### Stored data entries
Start of Block
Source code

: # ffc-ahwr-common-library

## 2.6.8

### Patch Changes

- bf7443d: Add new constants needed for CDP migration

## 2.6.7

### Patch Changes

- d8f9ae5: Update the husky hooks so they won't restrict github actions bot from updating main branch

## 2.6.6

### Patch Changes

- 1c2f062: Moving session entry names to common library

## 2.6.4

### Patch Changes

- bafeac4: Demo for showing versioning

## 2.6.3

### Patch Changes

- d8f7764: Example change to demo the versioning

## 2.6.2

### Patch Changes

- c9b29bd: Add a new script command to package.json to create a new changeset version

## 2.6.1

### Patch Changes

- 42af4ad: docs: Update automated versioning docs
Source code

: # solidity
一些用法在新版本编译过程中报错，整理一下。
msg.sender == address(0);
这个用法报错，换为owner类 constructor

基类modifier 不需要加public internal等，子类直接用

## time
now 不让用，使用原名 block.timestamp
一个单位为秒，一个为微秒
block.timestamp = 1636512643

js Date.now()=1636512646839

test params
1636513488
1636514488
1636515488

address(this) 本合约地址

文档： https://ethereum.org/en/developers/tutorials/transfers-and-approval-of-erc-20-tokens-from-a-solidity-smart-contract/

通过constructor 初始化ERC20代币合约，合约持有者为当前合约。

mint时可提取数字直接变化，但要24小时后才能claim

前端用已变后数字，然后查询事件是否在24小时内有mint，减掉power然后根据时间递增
End of Block
### Exercise prompt
Search the entries above for the word "address" and count the lines that hold it. Reply with only that number.

### Worked solution
2